DATA TO PROCESS:
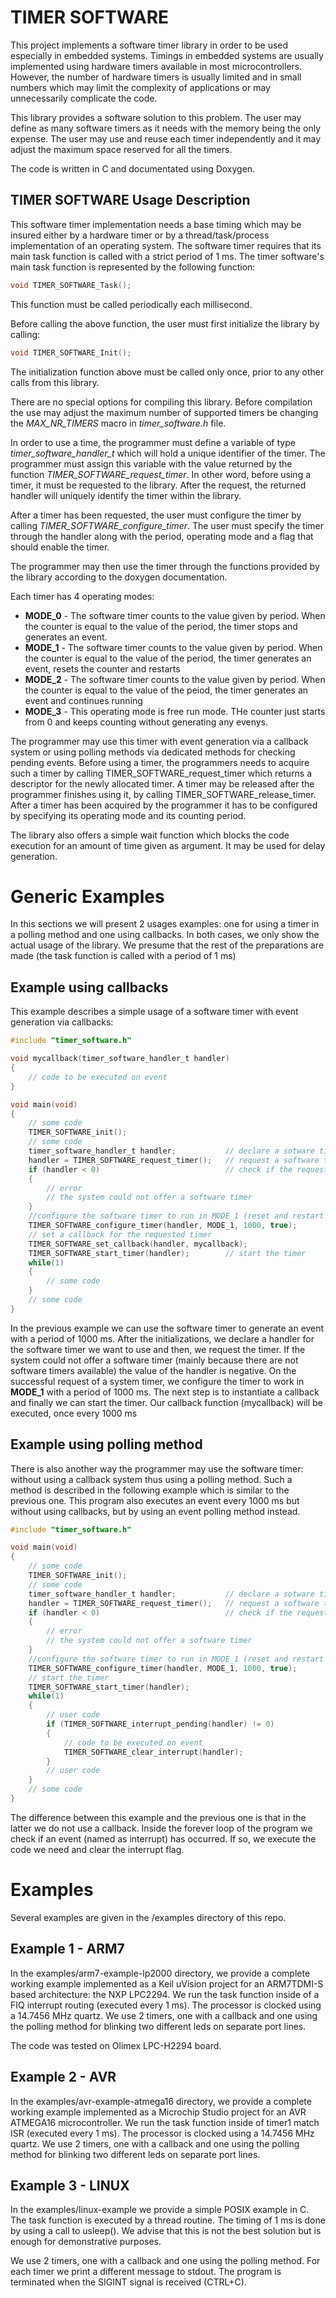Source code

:TIMER SOFTWARE
==============

This project implements a software timer library in order to be used especially in embedded systems. Timings in embedded systems are usually implemented using hardware timers available in most microcontrollers. However, the number of hardware timers is usually limited and in small numbers which may limit the complexity of applications or may unnecessarily complicate the code. 

This library provides a software solution to this problem. The user may define as many software timers as it needs with the memory being the only expense. The user may use and reuse each timer independently and it may adjust the maximum space reserved for all the timers. 

The code is written in C and documentated using Doxygen. 

TIMER SOFTWARE Usage Description
--------------------------

This software timer implementation needs a base timing which may be insured either by a hardware timer or by a thread/task/process implementation of an operating system. The software timer requires that its main task function is called with a strict period of 1 ms. The timer software's main task function is represented by the following function:

```C
void TIMER_SOFTWARE_Task();
```

This function must be called periodically each millisecond. 

Before calling the above function, the user must first initialize the library by calling:

```C
void TIMER_SOFTWARE_Init();
```

The initialization function above must be called only once, prior to any other calls from this library. 

There are no special options for compiling this library. Before compilation the use may adjust the maximum number of supported timers be changing the *MAX_NR_TIMERS* macro in *timer_software.h* file.

In order to use a time, the programmer must define a variable of type *timer_software_handler_t* which will hold a unique identifier of the timer. The programmer must assign this variable with the value returned by the function *TIMER_SOFTWARE_request_timer*. In other word, before using a timer, it must be requested to the library. After the request, the returned handler will uniquely identify the timer within the library.

After a timer has been requested, the user must configure the timer by calling *TIMER_SOFTWARE_configure_timer*. The user must specify the timer through the handler along with the period, operating mode and a flag that should enable the timer. 

The programmer may then use the timer through the functions provided by the library according to the doxygen documentation.

Each timer has 4 operating modes:

  * **MODE_0** - The software timer counts to the value given by period. When the counter is equal to the value of the period, the timer stops and generates an event.
  * **MODE_1** - The software timer counts to the value given by period. When the counter is equal to the value of the period, the timer generates an event, resets the counter and restarts
  * **MODE_2** - The software timer counts to the value given by period. When the counter is equal to the value of the peiod, the timer generates an event and continues running
  * **MODE_3** - This operating mode is free run mode. THe counter just starts from 0 and keeps counting without generating any evenys.

The programmer may use this timer with event generation via a callback system or
using polling methods via dedicated methods for checking pending events. Before using a timer, the programmers needs to acquire such a timer by calling TIMER_SOFTWARE_request_timer which returns a descriptor for the newly allocated timer. A timer may be released after the programmer finishes using it, by calling TIMER_SOFTWARE_release_timer. After a timer has been acquired by the programmer it has to be configured by specifying its operating mode and its counting period.

The library also offers a simple wait function which blocks the code execution for an
amount of time given as argument. It may be used for delay generation.

Generic Examples
================

In this sections we will present 2 usages examples: one for using a timer in a polling method and one using callbacks. In both cases, we only show the actual usage of the library. We presume that the rest of the preparations are made (the task function is called with a period of 1 ms)

Example using callbacks
-----------------------

This example describes a simple usage of a software timer with event generation via callbacks:

```C
#include "timer_software.h"

void mycallback(timer_software_handler_t handler)
{
    // code to be executed on event
}

void main(void)
{
    // some code
    TIMER_SOFTWARE_init();
    // some code
    timer_software_handler_t handler;           // declare a sotware timer
    handler = TIMER_SOFTWARE_request_timer();   // request a software timer
    if (handler < 0)                            // check if the request was successful
    {
        // error
        // the system could not offer a software timer
    }
    //configure the software timer to run in MODE_1 (reset and restart on match) with a period of 1 second (1000 ms)
    TIMER_SOFTWARE_configure_timer(handler, MODE_1, 1000, true);
    // set a callback for the requested timer
    TIMER_SOFTWARE_set_callback(handler, mycallback);
    TIMER_SOFTWARE_start_timer(handler);        // start the timer
    while(1)
    {
        // some code
    }
    // some code
}
```

In the previous example we can use the software timer to generate an event with a period
of 1000 ms.
After the initializations, we declare a handler for the software timer we want to use and then, we request the timer. If the system could not offer a software timer (mainly because there are not software timers available) the value of the handler is negative. On the successful request of a system timer, we configure the timer to work in **MODE_1** with a period of 1000 ms. The next step is to instantiate a callback and finally we can start the timer. Our callback function (mycallback) will be executed, once every 1000 ms

Example using polling method
----------------------------
There is also another way the programmer may use the software timer: without using
a callback system thus using a polling method. Such a method is described in the following
example which is similar to the previous one. This program also executes an event every 1000 ms but without using callbacks, but by using an event polling method instead.

```C
#include "timer_software.h"

void main(void)
{
    // some code
    TIMER_SOFTWARE_init();
    // some code
    timer_software_handler_t handler;           // declare a sotware timer
    handler = TIMER_SOFTWARE_request_timer();   // request a software timer
    if (handler < 0)                            // check if the request was successful
    {
        // error
        // the system could not offer a software timer
    }
    //configure the software timer to run in MODE_1 (reset and restart on match) with a period of 1 second (1000 ms)
    TIMER_SOFTWARE_configure_timer(handler, MODE_1, 1000, true);
    // start the timer
    TIMER_SOFTWARE_start_timer(handler);
    while(1)
    {
        // user code
        if (TIMER_SOFTWARE_interrupt_pending(handler) != 0)
        {
            // code to be executed on event
            TIMER_SOFTWARE_clear_interrupt(handler);
        }
        // user code
    }
    // some code
}
```
The difference between this example and the previous one is that in the latter we do
not use a callback. Inside the forever loop of the program we check if an event (named as interrupt) has occurred. If so, we execute the code we need and clear the interrupt flag. 

Examples
========

Several examples are given in the /examples directory of this repo. 

Example 1 - ARM7
---------

In the examples/arm7-example-lp2000 directory, we provide a complete working example implemented as a Keil uVision project for an ARM7TDMI-S based architecture: the NXP LPC2294. We run the task function inside of a FIQ interrupt routing (executed every 1 ms). The processor is clocked using a 14.7456 MHz quartz. We use 2 timers, one with a callback and one using the polling method for blinking two different leds on separate port lines.

The code was tested on Olimex LPC-H2294 board.


Example 2 - AVR
---------

In the examples/avr-example-atmega16 directory, we provide a complete working example implemented as a Microchip Studio project for an AVR ATMEGA16 microcontroller. We run the task function inside of timer1 match ISR (executed every 1 ms). The processor is clocked using a 14.7456 MHz quartz. We use 2 timers, one with a callback and one using the polling method for blinking two different leds on separate port lines.


Example 3 - LINUX
---------

In the examples/linux-example we provide a simple POSIX example in C. The task function is executed by a thread routine. The timing of 1 ms is done by using a call to usleep(). We advise that this is not the best solution but is enough for demonstrative purposes.

We use 2 timers, one with a callback and one using the polling method. For each timer we print a different message to stdout. The program is terminated when the SIGINT signal is received (CTRL+C).
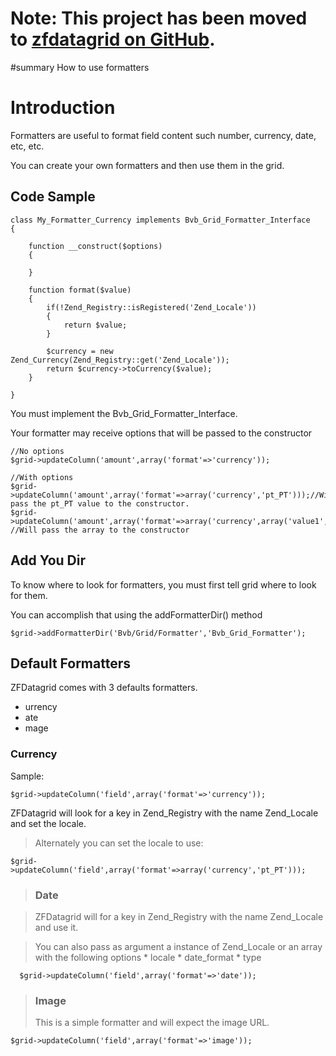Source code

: # Note: This project has been moved to [zfdatagrid on GitHub](https://github.com/zfdatagrid/). #

#summary How to use formatters


# Introduction #

Formatters are useful to format field content such number, currency, date, etc, etc.

You can create your own formatters and then use them in the grid.

## Code Sample ##
```
class My_Formatter_Currency implements Bvb_Grid_Formatter_Interface
{

    function __construct($options)
    {
        
    } 

    function format($value)
    {
        if(!Zend_Registry::isRegistered('Zend_Locale'))
        {
            return $value;
        }

        $currency = new Zend_Currency(Zend_Registry::get('Zend_Locale'));
        return $currency->toCurrency($value);
    }

}
```

You must implement the Bvb\_Grid\_Formatter\_Interface.

Your formatter may receive options that will be passed to the constructor

```
//No options
$grid->updateColumn('amount',array('format'=>'currency'));

//With options
$grid->updateColumn('amount',array('format'=>array('currency','pt_PT')));//Will pass the pt_PT value to the constructor. 
$grid->updateColumn('amount',array('format'=>array('currency',array('value1','{{amount}}','somehtingElse')))); //Will pass the array to the constructor
```

## Add You Dir ##
To know where to look for formatters, you must first tell grid where to look for them.

You can accomplish that using the addFormatterDir() method

```
$grid->addFormatterDir('Bvb/Grid/Formatter','Bvb_Grid_Formatter');
```


## Default Formatters ##
ZFDatagrid comes with 3 defaults formatters.
  * urrency
  * ate
  * mage

### Currency ###

Sample:
```
$grid->updateColumn('field',array('format'=>'currency'));
```

ZFDatagrid will look for a key in Zend\_Registry with the name Zend\_Locale and set the locale.

> Alternately you can set the locale to use:

```
$grid->updateColumn('field',array('format'=>array('currency','pt_PT')));
```

> ### Date ###

> ZFDatagrid will  for a key in Zend\_Registry with the name Zend\_Locale and use it.

> You can also pass as argument a instance of Zend\_Locale or an array with the following options
    * locale
    * date\_format
    * type

```
  $grid->updateColumn('field',array('format'=>'date'));
```

> ### Image ###
> This is a simple formatter and will expect the image URL.
```
$grid->updateColumn('field',array('format'=>'image'));
```
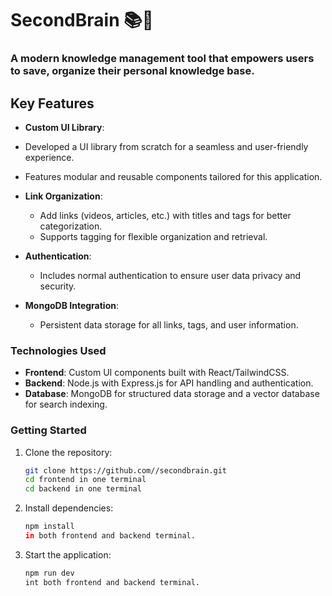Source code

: # SecondBrain 📚🧠
 ### A modern knowledge management tool that empowers users to save, organize their personal knowledge base.
 ## Key Features
 - **Custom UI Library**:  
  - Developed a UI library from scratch for a seamless and user-friendly experience.  
  - Features modular and reusable components tailored for this application.

 - **Link Organization**:  
   - Add links (videos, articles, etc.) with titles and tags for better categorization.  
   - Supports tagging for flexible organization and retrieval.
 
 - **Authentication**:  
   - Includes normal authentication to ensure user data privacy and security.
  
     
 - **MongoDB Integration**:  
   - Persistent data storage for all links, tags, and user information.
  
### Technologies Used  
- **Frontend**: Custom UI components built with React/TailwindCSS.  
- **Backend**: Node.js with Express.js for API handling and authentication.  
- **Database**: MongoDB for structured data storage and a vector database for search indexing.

### Getting Started  
1. Clone the repository:  
   ```bash
   git clone https://github.com//secondbrain.git
   cd frontend in one terminal
   cd backend in one terminal
   ```
2. Install dependencies:  
   ```bash
   npm install
   in both frontend and backend terminal.
   ```
3. Start the application:  
   ```bash
   npm run dev
   int both frontend and backend terminal.
   ```
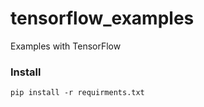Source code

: # tensorflow_examples
Examples with TensorFlow

### Install

```
pip install -r requirments.txt
```
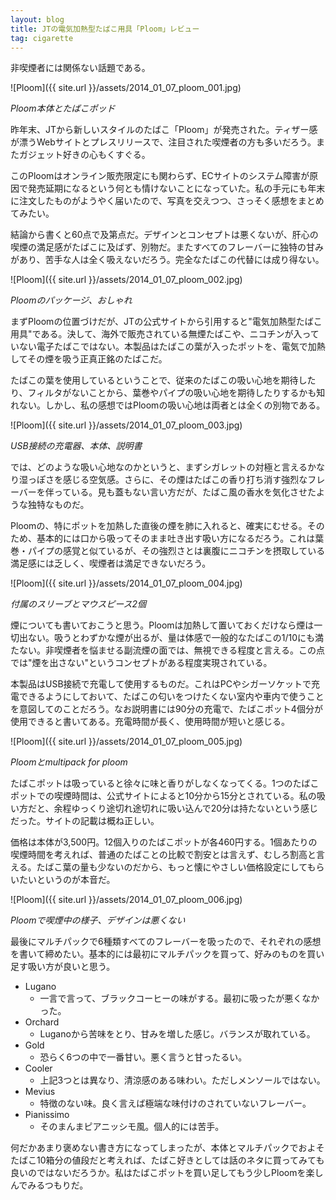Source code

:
 ```yaml
---
layout: blog
title: JTの電気加熱型たばこ用具「Ploom」レビュー
tag: cigarette
---
```




非喫煙者には関係ない話題である。

![Ploom]({{ site.url }}/assets/2014_01_07_ploom_001.jpg)

*Ploom本体とたばこポッド*

昨年末、JTから新しいスタイルのたばこ「Ploom」が発売された。ティザー感が漂うWebサイトとプレスリリースで、注目された喫煙者の方も多いだろう。またガジェット好きの心もくすぐる。

このPloomはオンライン販売限定にも関わらず、ECサイトのシステム障害が原因で発売延期になるという何とも情けないことになっていた。私の手元にも年末に注文したものがようやく届いたので、写真を交えつつ、さっそく感想をまとめてみたい。

結論から書くと60点で及第点だ。デザインとコンセプトは悪くないが、肝心の喫煙の満足感がたばこに及ばず、別物だ。またすべてのフレーバーに独特の甘みがあり、苦手な人は全く吸えないだろう。完全なたばこの代替には成り得ない。

![Ploom]({{ site.url }}/assets/2014_01_07_ploom_002.jpg)

*Ploomのパッケージ、おしゃれ*

まずPloomの位置づけだが、JTの公式サイトから引用すると"電気加熱型たばこ用具"である。決して、海外で販売されている無煙たばこや、ニコチンが入っていない電子たばこではない。本製品はたばこの葉が入ったポットを、電気で加熱してその煙を吸う正真正銘のたばこだ。

たばこの葉を使用しているということで、従来のたばこの吸い心地を期待したり、フィルタがないことから、葉巻やパイプの吸い心地を期待したりするかも知れない。しかし、私の感想ではPloomの吸い心地は両者とは全くの別物である。

![Ploom]({{ site.url }}/assets/2014_01_07_ploom_003.jpg)

*USB接続の充電器、本体、説明書*

では、どのような吸い心地なのかというと、まずシガレットの対極と言えるかなり湿っぽさを感じる空気感。さらに、その煙はたばこの香り打ち消す強烈なフレーバーを伴っている。見も蓋もない言い方だが、たばこ風の香水を気化させたような独特なものだ。

Ploomの、特にポットを加熱した直後の煙を肺に入れると、確実にむせる。そのため、基本的には口から吸ってそのまま吐き出す吸い方になるだろう。これは葉巻・パイプの感覚と似ているが、その強烈さとは裏腹にニコチンを摂取している満足感には乏しく、喫煙者は満足できないだろう。

![Ploom]({{ site.url }}/assets/2014_01_07_ploom_004.jpg)

*付属のスリーブとマウスピース2個*

煙についても書いておこうと思う。Ploomは加熱して置いておくだけなら煙は一切出ない。吸うとわずかな煙が出るが、量は体感で一般的なたばこの1/10にも満たない。非喫煙者を悩ませる副流煙の面では、無視できる程度と言える。この点では"煙を出さない"というコンセプトがある程度実現されている。

本製品はUSB接続で充電して使用するものだ。これはPCやシガーソケットで充電できるようにしておいて、たばこの匂いをつけたくない室内や車内で使うことを意図してのことだろう。なお説明書には90分の充電で、たばこポット4個分が使用できると書いてある。充電時間が長く、使用時間が短いと感じる。

![Ploom]({{ site.url }}/assets/2014_01_07_ploom_005.jpg)

*Ploomとmultipack for ploom*

たばこポットは吸っていると徐々に味と香りがしなくなってくる。1つのたばこポットでの喫煙時間は、公式サイトによると10分から15分とされている。私の吸い方だと、余程ゆっくり途切れ途切れに吸い込んで20分は持たないという感じだった。サイトの記載は概ね正しい。

価格は本体が3,500円。12個入りのたばこポットが各460円する。1個あたりの喫煙時間を考えれば、普通のたばことの比較で割安とは言えず、むしろ割高と言える。たばこ葉の量も少ないのだから、もっと懐にやさしい価格設定にしてもらいたいというのが本音だ。

![Ploom]({{ site.url }}/assets/2014_01_07_ploom_006.jpg)

*Ploomで喫煙中の様子、デザインは悪くない*

最後にマルチパックで6種類すべてのフレーバーを吸ったので、それぞれの感想を書いて締めたい。基本的には最初にマルチパックを買って、好みのものを買い足す吸い方が良いと思う。

- Lugano
  - 一言で言って、ブラックコーヒーの味がする。最初に吸ったが悪くなかった。
- Orchard
  - Luganoから苦味をとり、甘みを増した感じ。バランスが取れている。
- Gold
  - 恐らく6つの中で一番甘い。悪く言うと甘ったるい。
- Cooler
  - 上記3つとは異なり、清涼感のある味わい。ただしメンソールではない。
- Mevius
  - 特徴のない味。良く言えば極端な味付けのされていないフレーバー。
- Pianissimo
  - そのまんまピアニッシモ風。個人的には苦手。

何だかあまり褒めない書き方になってしまったが、本体とマルチパックでおよそたばこ10箱分の値段だと考えれば、たばこ好きとしては話のネタに買ってみても良いのではないだろうか。私はたばこポットを買い足してもう少しPloomを楽しんでみるつもりだ。
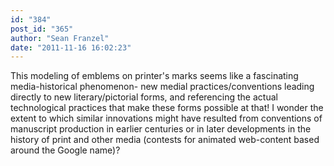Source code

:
 ```yaml
---
id: "384"
post_id: "365"
author: "Sean Franzel"
date: "2011-11-16 16:02:23"
---
```

This modeling of emblems on printer's marks seems like a fascinating media-historical phenomenon- new medial practices/conventions leading directly to new literary/pictorial forms, and referencing the actual technological practices that make these forms possible at that! I wonder the extent to which similar innovations might have resulted from conventions of manuscript production in earlier centuries or in later developments in the history of print and other media (contests for animated web-content based around the Google name)?
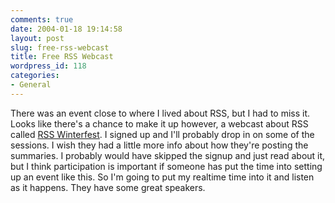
 ```yaml
---
comments: true
date: 2004-01-18 19:14:58
layout: post
slug: free-rss-webcast
title: Free RSS Webcast
wordpress_id: 118
categories:
- General
---
```


There was an event close to where I lived about RSS, but I had to miss it. Looks like there's a chance to make it up however, a webcast about RSS called [RSS Winterfest](http://myst-technology.com/mysmartchannels/public/item/17539). I signed up and I'll probably drop in on some of the sessions. I wish they had a little more info about how they're posting the summaries. I probably would have skipped the signup and just read about it, but I think participation is important if someone has put the time into setting up an event like this. So I'm going to put my realtime time into it and listen as it happens. They have some great speakers.
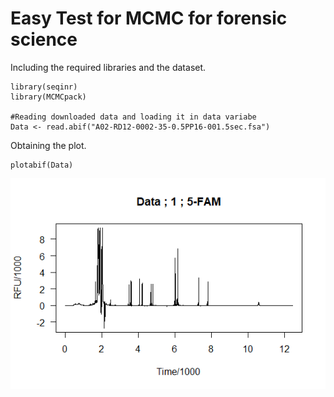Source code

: # Easy Test for MCMC for forensic science

Including the required libraries and the dataset.
```
library(seqinr)
library(MCMCpack)

#Reading downloaded data and loading it in data variabe
Data <- read.abif("A02-RD12-0002-35-0.5PP16-001.5sec.fsa")
```
Obtaining the plot.
```
plotabif(Data)
```

![plot_easy](https://github.com/dA505819/MCMC_for_forensic_science/blob/master/images/easytest.png)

WHAT NEEDS TO BE DONE: Copy every line exactly, from the opening line of the entries down to the line holding "The initialization function", and keep the pictures out.

EXERCISE ANSWER:
Source code

:TIMER SOFTWARE
==============

This project implements a software timer library in order to be used especially in embedded systems. Timings in embedded systems are usually implemented using hardware timers available in most microcontrollers. However, the number of hardware timers is usually limited and in small numbers which may limit the complexity of applications or may unnecessarily complicate the code. 

This library provides a software solution to this problem. The user may define as many software timers as it needs with the memory being the only expense. The user may use and reuse each timer independently and it may adjust the maximum space reserved for all the timers. 

The code is written in C and documentated using Doxygen. 

TIMER SOFTWARE Usage Description
--------------------------

This software timer implementation needs a base timing which may be insured either by a hardware timer or by a thread/task/process implementation of an operating system. The software timer requires that its main task function is called with a strict period of 1 ms. The timer software's main task function is represented by the following function:

```C
void TIMER_SOFTWARE_Task();
```

This function must be called periodically each millisecond. 

Before calling the above function, the user must first initialize the library by calling:

```C
void TIMER_SOFTWARE_Init();
```

The initialization function above must be called only once, prior to any other calls from this library. 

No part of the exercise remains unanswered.